The tectonics of these rocks fall into two regions, in which the structures are of two distinct types. The dividing line runs across Anglesey from Llanfaelog to Mynydd Bodafon. To the south-east of this line the structures, with fewr excdptions, are symmetrical about vertical axes. To the north-west of it they are, with scarcely an exception, isoclinal, with a southward overdrive. The strike of some of the isoclines, however, is distorted about the large western anticline.
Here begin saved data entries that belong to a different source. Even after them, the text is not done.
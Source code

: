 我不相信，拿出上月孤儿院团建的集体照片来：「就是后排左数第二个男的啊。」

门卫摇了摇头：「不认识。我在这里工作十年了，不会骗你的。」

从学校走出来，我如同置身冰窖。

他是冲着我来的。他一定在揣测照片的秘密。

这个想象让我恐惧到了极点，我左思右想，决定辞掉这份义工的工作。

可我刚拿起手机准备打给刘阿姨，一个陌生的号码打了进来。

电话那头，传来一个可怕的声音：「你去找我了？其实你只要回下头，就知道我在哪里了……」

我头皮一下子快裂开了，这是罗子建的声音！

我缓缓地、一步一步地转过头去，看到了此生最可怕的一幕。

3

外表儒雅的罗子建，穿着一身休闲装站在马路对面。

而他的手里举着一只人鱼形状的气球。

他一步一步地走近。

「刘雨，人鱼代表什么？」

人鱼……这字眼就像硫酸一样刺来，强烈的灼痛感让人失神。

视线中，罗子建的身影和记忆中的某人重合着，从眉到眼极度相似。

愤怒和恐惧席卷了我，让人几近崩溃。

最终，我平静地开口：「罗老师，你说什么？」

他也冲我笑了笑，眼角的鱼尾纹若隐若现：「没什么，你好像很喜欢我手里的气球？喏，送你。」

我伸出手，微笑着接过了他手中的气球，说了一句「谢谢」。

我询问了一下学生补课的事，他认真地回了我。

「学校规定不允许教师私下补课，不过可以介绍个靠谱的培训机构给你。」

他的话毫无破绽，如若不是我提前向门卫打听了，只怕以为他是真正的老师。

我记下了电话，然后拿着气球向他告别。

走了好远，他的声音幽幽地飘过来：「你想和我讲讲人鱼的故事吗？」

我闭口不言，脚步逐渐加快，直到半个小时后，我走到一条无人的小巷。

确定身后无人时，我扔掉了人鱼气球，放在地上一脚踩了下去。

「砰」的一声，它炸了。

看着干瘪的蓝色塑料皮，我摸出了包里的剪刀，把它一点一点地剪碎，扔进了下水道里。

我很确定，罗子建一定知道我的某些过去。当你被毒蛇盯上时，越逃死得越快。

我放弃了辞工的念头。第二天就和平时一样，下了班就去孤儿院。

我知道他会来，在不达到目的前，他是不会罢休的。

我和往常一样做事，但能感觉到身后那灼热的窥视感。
The Carmel Head Thrust-plane

We must now return to a consideration of this master-feature, called in this work, after its best exposure, the Carmel Head Thrust-plane'.

Evidence of rupture

That it really is a line of rupture can be seen from the following considerations: First: the structural and dynamical phenomena that are visible at its 10 exposures, and at Gwaen-ydog. Secondly: it is continuous from sea to sea, and all along the line there is a sharp contrast between the rocks on the two sides. Thirdly: the stratigraphical relations are not those of succession or of unconformity. In spite of the apparent upward succession', an outcrop of the zone of Didyinograptus extensus is interposed, at Llanbabo, between that of Dicranograptus clingani and the escarpment of the thrust-plane, close to which also are shales of Arenig type. Not only so; but a number of different horizons come up against the line, and that on either side. On the south: the basal conglomerates of the zone of Did. extensus, the Did. bifidus shales, those of the lowest zone of the Glenkiln, the green shales of Parys Mountain that are referred to the Upper Hartfell, and the New Harbour and Gwria Beds of the Mona Complex. On the north: the following members of the Mona Complex: The Gwna Green-schist, quartzite, limestone, and spilites, the Lynas and Bodelwyn divisions of the Amlwch Beds, with the spilites and jaspers of that group, the Skerries Group, and the Coeden Beds. The Nemagraptus beds and the Gneisses of Mynachdy only fail to reach the line by an interval of 200, and the Silurian shales of the Parys infold by an interval of 600 yards. Eighteen different zones in all are thus brought against or close to this line, and several of them are brought there more than once. Every Paleozoic dyke that reaches it, moreover (as may be seen on the one-inch map and in (Figure 269)), is cut off abruptly. It will also be noticed that the Gader, rydlyn, and Garn Inliers all strike at this line.

Its inclination

The plane being thus, it is manifest, one of disruption, what is the nature of that disruption? First: the curvature of the outcrop, quite unlike that of a normal fault, at once arrests attention. From Porth-y-corw gl to Carmel Head it is 14 miles in length. If, to this curve, a chord be drawn, joining up the two sea-sections, then the convexity, measured along a normal to this chord, is two and three-quarter miles at the Llanfliewyn bend; and the angles' subtended at the two ends are 20° and 32°. Next: the inclination of the plane can be measured at nine places. 'At Carmel Head it is 20°–25°, but as low as 15° in one place. At Porth-y-corwgl it has risen to 55° or 60°. But this high dip only begins to come on to the east of Rhosgoch, and for more than two-thirds of its course the average inclination is probably about 25°. For at the four little inliers (Folding-Plate 13) in the cliff south-east of Carmel Head it is at 45°, at Porth-yr-ebol 18°, on the northern slopes of Mynydd-y-garn about 20°, at Llanfairynghornwy Post-office 40° to 45°, at the roadside south of the church 45°, at the roadside east of Bod-hedd about 30°, after which it is evidently very low all along the Mynydd Mechell, and at the bend by the Gwaen-ydog road it is actually horizontal.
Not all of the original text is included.